Plus, she hasn't even wanted to go lately. At one particular drop off, one of the teachers came to "help" me persuade DD to join her peers on the playground. When DD refused, the teacher took DD's arm and started to pull. I know she was only trying to help, but I was completely floored by her methods.
There is another preschool program down the street from my house that I recently toured that looked wonderful. They are known for having a waiting list, but it just so happened that a child moved midyear, and they have an opening. I am currently deliberating whether or not to switch her. It is a 4 day program, so that would be a big adjustment. DD is very slow to warm up to new situations, so I have hesitations about moving her. This other program looks like a better fit, IMO, but there is no way to know for sure. I don't know if it is preferable to stick it out the rest of the year or make a big change in hopes of establishing something better.
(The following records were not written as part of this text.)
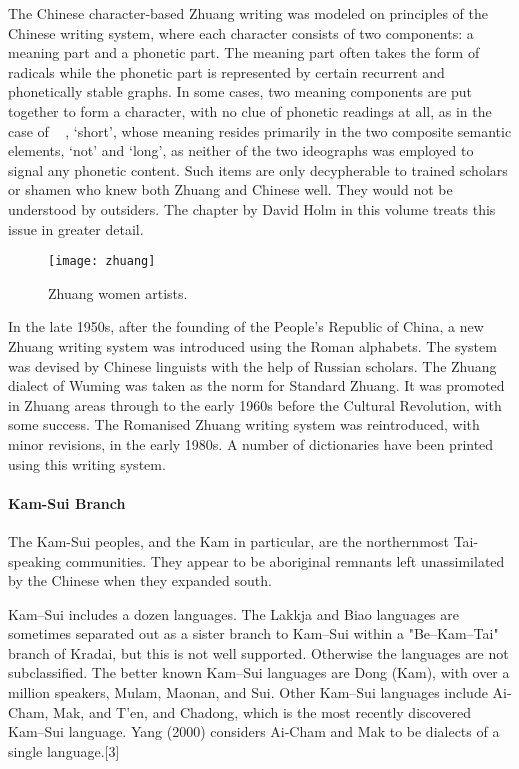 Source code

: The Chinese character-based Zhuang writing was modeled on principles of the Chinese
writing system, where each character consists of two components: a meaning part and a
phonetic part. The meaning part often takes the form of radicals while the phonetic part is
represented by certain recurrent and phonetically stable graphs. In some cases, two meaning
components are put together to form a character, with no clue of phonetic readings at all, as
in the case of 􀏡􀀎􄭓, ‘short’, whose meaning resides primarily in the two composite semantic elements, ‘not’ and ‘long’, as neither of the two ideographs was employed to
signal any phonetic content. Such items are only decypherable to trained scholars or shamen
who knew both Zhuang and Chinese well. They would not be understood by outsiders. The
chapter by David Holm in this volume treats this issue in greater detail.

\begin{figure}[htbp]
\texttt{[image: zhuang]}
\caption{Zhuang women artists.}
\end{figure}

In the late 1950s, after the founding of the People’s Republic of China, a new Zhuang
writing system was introduced using the Roman alphabets. The system was devised by
Chinese linguists with the help of  Russian scholars. The Zhuang dialect of Wuming
was taken as the norm for Standard Zhuang. It was promoted in Zhuang areas through to the
early 1960s before the Cultural Revolution, with some success. The Romanised Zhuang
writing system was reintroduced, with minor revisions, in the early 1980s. A number of
dictionaries have been printed using this writing system.


\paragraph{Kam-Sui Branch} 

The Kam-Sui peoples, and the Kam in particular, are the northernmost Tai-speaking communities. They appear to be aboriginal remnants left unassimilated by the Chinese when they expanded south. 

Kam–Sui includes a dozen languages. The Lakkja and Biao languages are sometimes separated out as a sister branch to Kam–Sui within a "Be–Kam–Tai" branch of Kradai, but this is not well supported. Otherwise the languages are not subclassified.
The better known Kam–Sui languages are Dong (Kam), with over a million speakers, Mulam, Maonan, and Sui. Other Kam–Sui languages include Ai-Cham, Mak, and T’en, and Chadong, which is the most recently discovered Kam–Sui language. Yang (2000) considers Ai-Cham and Mak to be dialects of a single language.[3]

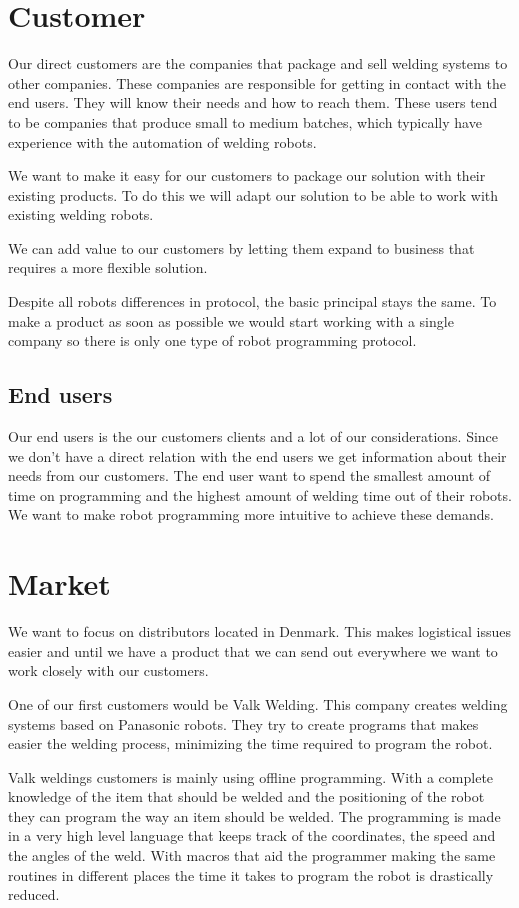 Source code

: \section{Customer}
Our direct customers are the companies that package and sell welding systems to other companies. 
These companies are responsible for getting in contact with the end users. 
They will know their needs and how to reach them. 
These users tend to be companies that produce small to medium batches, which typically have experience with the automation of welding robots.

We want to make it easy for our customers to package our solution with their existing products.
To do this we will adapt our solution to be able to work with existing welding robots.

We can add value to our customers by letting them expand to business that requires a more flexible solution.

Despite all robots differences in protocol, the basic principal stays the same.
To make a product as soon as possible we would start working with a single company so there is only one type of robot programming protocol.

\subsection{End users}
Our end users is the our customers clients and a lot of our considerations.
Since we don't have a direct relation with the end users we get information about their needs from our customers.
The end user want to spend the smallest amount of time on programming and the highest amount of welding time out of their robots.
We want to make robot programming more intuitive to achieve these demands.

\section{Market}
We want to focus on distributors located in Denmark.
This makes logistical issues easier and until we have a product that we can send out everywhere we want to work closely with our customers.

One of our first customers would be Valk Welding. This company creates welding systems based on Panasonic robots. They try to create programs that makes easier the welding process, minimizing the time required to program the robot.

Valk weldings customers is mainly using offline programming.
With a complete knowledge of the item that should be welded and the positioning of the robot they can program the way an item should be welded.
The programming is made in a very high level language that keeps track of the coordinates, the speed and the angles of the weld.
With macros that aid the programmer making the same routines in different places the time it takes to program the robot is drastically reduced.

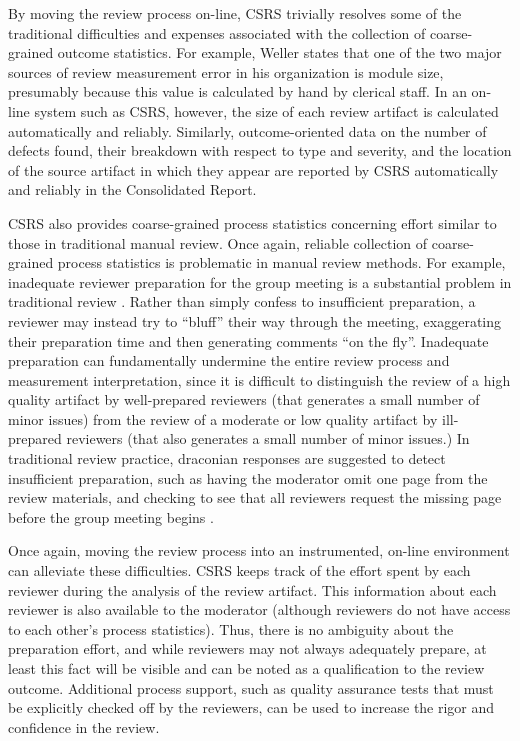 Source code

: By moving the review process on-line, CSRS trivially resolves some of
the traditional difficulties and expenses associated with the collection of
coarse-grained outcome statistics.  For example, Weller states
that one of the two major sources of review measurement error in his
organization is module size, presumably because this value is calculated by
hand by clerical staff.  In an on-line system such as CSRS, however, the
size of each review artifact is calculated automatically and reliably.
Similarly, outcome-oriented data on the number of defects found, their
breakdown with respect to type and severity, and the location of the source
artifact in which they appear are reported by CSRS automatically and
reliably in the Consolidated Report.  

CSRS also provides coarse-grained process statistics concerning effort
similar to those in traditional manual review.  Once again, reliable
collection of coarse-grained process statistics is problematic in manual
review methods.  For example, inadequate reviewer preparation for the group
meeting is a substantial problem in traditional review \cite{Freedman90}.
Rather than simply confess to insufficient preparation, a reviewer may
instead try to ``bluff'' their way through the meeting, exaggerating their
preparation time and then generating comments ``on the fly''.  Inadequate
preparation can fundamentally undermine the entire review process and
measurement interpretation, since it is difficult to distinguish the review
of a high quality artifact by well-prepared reviewers (that generates a
small number of minor issues) from the review of a moderate or low quality
artifact by ill-prepared reviewers (that also generates a small number of
minor issues.)  In traditional review practice, draconian responses are
suggested to detect insufficient preparation, such as having the moderator
omit one page from the review materials, and checking to see that all
reviewers request the missing page before the group meeting begins
\cite{Freedman90}.

Once again, moving the review process into an instrumented, on-line
environment can alleviate these difficulties.  CSRS keeps
track of the effort spent by each reviewer during the analysis of the
review artifact.  This information about each reviewer is also available to
the moderator (although reviewers do not have access to each other's
process statistics).  Thus, there is no ambiguity about the preparation
effort, and while reviewers may not always adequately prepare, at least
this fact will be visible and can be noted as a qualification to the review
outcome.  Additional process support, such as quality assurance tests that must be
explicitly checked off by the reviewers, can be used to increase the rigor
and confidence in the review.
Mama to DS (7) , DD (5) and DD (2) and expecting a LO in 2/14
It might be better. She might be happy there.
but everything has pros and cons
Why not? If you switch her and she doesn't like it, you are no worse off.
I will say though that there is only so much a school can do to encourage relationships between children. The current school sounds like it wasn't what was advertised and maybe not great in how they handle your DD but, they may not be fully responsible for your DD's resistance to peers. Of course, your DD being happy will help her connect with others and so that is a step in the right direction. Being a neighborhood school, maybe you'll have better luck connecting outside of school too.
Another vote here to try the other preschool.
Since she is only attending her current preschool on 2 afternoons per week, can you work out a transition schedule that might help ease her into the new school?
Perhaps she could start attending 1 or 2 days at the new school and increase to a full 4 day schedule over the course of a few weeks. If it helps, she could still attend her current school once a week or so. That may or may not be a good idea. Sometimes a clean break is best. In this case, it doesn't sound like she would miss anyone at her current school, so she may not mind a clean break.
I'd switch, too, but I do think the preschool teacher's advice was right on about trying to set up playdates outside of school. That helped my incredibly sensitive, slow to warm up, school-resistant dd1 more than anything else. Being one on one with another kid really helped pave the way for group interactions. It was like she had a model to follow if Susie could do it, maybe —just maybe— she could too. I think in this case being closer to home would be an advantage because it might be easier for you to foster relationships outside of school and there's a possibility that your dd might go to K with some of the kids in preschool and that would make that transition easier, too.
I think some preschools don't like part week attendance because they perceive it as harder on the kids who only attend a couple of days a week to join in and become part of the group. I really felt like my dd1 needed to only go part time because she was so reluctant to separate, but I did understand that point of view and it might help your dd to go 4 days instead of 2.